The goal of this project is to develop new models and a new (predictive) control approach for anticipative management of railway networks. We aim at closing the loop between timetabling and train operations with a continuous feedback of train positions and field data to allow fast rescheduling of train paths in case of disturbances. Using predictions based on railway traffic models, an optimization procedure will find the most effective measures for regulating train traffic in case of disruptions like incidents, blockages, speed restrictions, and delays. This model predictive control (MPC) approach makes it possible to maintain an up-to-date feasible plan on a national network level with respect to the current state of the infrastructure (speed restrictions, blocked tracks), resources (rolling stock and crews), train delays, and expected conflicts.
The research contains three main ingredients:
- Monitoring: developing a methodology to actively monitor train positions, speeds, and infrastructure availability, and to determine up-to-date running time estimates;
- Predictive traffic model: developing a real-time railway traffic prediction model that can be updated continuously with the latest information and selected control decisions; and
- Model predictive controller: developing a model predictive control system that optimizes future control decisions by using predictions of the future behavior of the railway traffic.

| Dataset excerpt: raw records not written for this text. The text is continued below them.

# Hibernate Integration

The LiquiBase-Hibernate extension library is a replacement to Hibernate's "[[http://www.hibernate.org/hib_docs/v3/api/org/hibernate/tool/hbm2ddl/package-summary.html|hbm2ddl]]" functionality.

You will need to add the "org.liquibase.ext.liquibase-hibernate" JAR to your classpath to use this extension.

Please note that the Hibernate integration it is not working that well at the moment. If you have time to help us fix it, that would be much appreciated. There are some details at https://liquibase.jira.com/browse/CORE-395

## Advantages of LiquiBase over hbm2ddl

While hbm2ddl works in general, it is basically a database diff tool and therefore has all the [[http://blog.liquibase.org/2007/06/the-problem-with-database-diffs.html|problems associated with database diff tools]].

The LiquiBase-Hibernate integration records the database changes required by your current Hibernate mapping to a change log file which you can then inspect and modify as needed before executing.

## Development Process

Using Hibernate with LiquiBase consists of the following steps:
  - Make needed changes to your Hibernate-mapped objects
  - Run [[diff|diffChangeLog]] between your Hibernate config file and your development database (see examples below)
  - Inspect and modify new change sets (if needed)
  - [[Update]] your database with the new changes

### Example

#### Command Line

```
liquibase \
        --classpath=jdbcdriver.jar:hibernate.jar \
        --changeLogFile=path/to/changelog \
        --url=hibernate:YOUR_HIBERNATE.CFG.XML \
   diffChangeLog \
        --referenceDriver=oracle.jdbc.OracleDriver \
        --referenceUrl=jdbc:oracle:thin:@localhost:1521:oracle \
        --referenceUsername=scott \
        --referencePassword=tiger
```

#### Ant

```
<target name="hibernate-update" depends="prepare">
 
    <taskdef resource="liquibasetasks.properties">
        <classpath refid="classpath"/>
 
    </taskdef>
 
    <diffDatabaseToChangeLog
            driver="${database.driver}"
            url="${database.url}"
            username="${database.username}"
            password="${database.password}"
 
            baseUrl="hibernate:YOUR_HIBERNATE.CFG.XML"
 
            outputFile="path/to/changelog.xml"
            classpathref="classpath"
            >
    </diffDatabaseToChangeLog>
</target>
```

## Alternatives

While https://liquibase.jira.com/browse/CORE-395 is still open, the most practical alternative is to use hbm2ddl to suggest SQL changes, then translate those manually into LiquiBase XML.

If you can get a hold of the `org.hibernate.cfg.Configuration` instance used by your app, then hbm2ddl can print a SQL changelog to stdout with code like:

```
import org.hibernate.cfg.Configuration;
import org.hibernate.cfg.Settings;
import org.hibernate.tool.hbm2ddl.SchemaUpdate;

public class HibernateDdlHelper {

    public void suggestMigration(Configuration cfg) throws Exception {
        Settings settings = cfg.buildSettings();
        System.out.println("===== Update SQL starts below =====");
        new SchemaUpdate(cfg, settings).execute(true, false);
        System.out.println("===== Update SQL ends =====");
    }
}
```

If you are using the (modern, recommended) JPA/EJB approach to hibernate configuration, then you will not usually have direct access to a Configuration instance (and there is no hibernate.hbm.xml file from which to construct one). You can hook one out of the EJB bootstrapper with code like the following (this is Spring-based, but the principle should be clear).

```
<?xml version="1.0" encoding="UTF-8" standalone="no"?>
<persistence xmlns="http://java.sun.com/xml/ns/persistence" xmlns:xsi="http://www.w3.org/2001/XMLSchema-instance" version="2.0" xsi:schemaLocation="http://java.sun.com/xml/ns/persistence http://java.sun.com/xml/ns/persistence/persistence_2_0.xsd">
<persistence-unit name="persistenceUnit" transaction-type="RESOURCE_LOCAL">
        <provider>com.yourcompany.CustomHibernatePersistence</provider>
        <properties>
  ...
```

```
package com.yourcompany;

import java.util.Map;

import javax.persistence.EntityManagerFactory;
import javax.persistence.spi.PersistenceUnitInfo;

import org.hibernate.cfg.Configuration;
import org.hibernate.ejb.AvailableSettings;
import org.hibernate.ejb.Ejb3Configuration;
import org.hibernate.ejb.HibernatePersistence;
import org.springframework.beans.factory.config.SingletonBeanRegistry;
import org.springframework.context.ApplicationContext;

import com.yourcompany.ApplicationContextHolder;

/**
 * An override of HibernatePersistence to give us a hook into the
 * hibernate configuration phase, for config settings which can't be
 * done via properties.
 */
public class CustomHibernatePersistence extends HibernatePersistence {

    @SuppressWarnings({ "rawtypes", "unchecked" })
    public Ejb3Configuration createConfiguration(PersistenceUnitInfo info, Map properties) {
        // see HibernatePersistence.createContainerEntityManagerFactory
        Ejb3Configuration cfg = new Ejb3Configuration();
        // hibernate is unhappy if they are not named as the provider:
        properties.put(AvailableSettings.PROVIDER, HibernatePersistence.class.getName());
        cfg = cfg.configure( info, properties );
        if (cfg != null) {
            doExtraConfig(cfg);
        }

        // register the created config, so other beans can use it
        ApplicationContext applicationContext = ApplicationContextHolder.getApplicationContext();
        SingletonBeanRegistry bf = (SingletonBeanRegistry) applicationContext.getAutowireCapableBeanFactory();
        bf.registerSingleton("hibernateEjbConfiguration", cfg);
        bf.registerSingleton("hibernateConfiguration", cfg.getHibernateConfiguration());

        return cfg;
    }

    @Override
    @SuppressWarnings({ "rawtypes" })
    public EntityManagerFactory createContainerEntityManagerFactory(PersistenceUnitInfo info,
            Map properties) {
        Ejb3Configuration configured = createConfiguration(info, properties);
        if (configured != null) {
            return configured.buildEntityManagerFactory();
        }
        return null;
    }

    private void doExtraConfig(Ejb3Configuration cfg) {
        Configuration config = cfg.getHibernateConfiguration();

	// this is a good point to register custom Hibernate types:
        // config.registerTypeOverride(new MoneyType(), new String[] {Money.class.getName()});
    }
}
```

The core of the MPC approach is the traffic model for which a switching max-plus linear system is proposed. A max-plus linear system is a discrete-event dynamic system characterized by synchronization constraints that excellently fits the modelling of large-scale railway networks. The conventional max-plus models assume a fixed structure of e.g. train orders and routings that possibly may not be maintained in perturbed operations. Switching max-plus models, however, can switch between different modes representing alternative decisions or circumstances.
Effective modelling procedures are to be developed to build typical control decisions into max-plus models, such as rerouting, reordering, and changing meeting or overtaking locations. In this project we will study the modelling and theory of switching max-plus linear systems with a focus on computational aspects and an embedding in a real-time MPC framework. Furthermore, we will develop a model predictive railway traffic management system to be used as a supervisory and intelligent decision support system for traffic controllers and signallers.
Utilization:
Railway traffic control currently involves a continuous monitoring and supervision of train positions, registration of the cause of train delays that are larger than 3 minutes, and application of rule-based local dispatching measures for many lines and stations in case of severe disturbances. Working in an anticipative manner is poorly supported and train traffic controllers are usually restricted to just solving problems reactively as they occur. This often results in unnecessarily long delays and a decreased reliability of the railway transport system.
In order to realize a change from reactive to proactive traffic control, algorithms and integrated software modules are to be developed to enable fast (semi-automatic) and optimal traffic management decisions on a network scale by traffic controllers and dispatchers. Advanced railway traffic models and control strategies are to be developed to optimize control decisions in real-time from a network-wide perspective. A key result in the research is the integration of the developed railway traffic management algorithms into a real-time simulation platform. Since our systems are based on formal theories our concept is generally applicable to other railway networks and related forms of mass transportation systems.
Proactive traffic management on the network level is a cost-efficient way to accommodate the expected growth of railway transport in the next decade without expensive infrastructure extensions. It improves train traffic punctuality and travel time reliability, increases utilization of existing and future railway infrastructure, passenger satisfaction and social welfare, and reduces energy consumption and costs due to congestion. This research thus provides a significant contribution to address the mobility problem.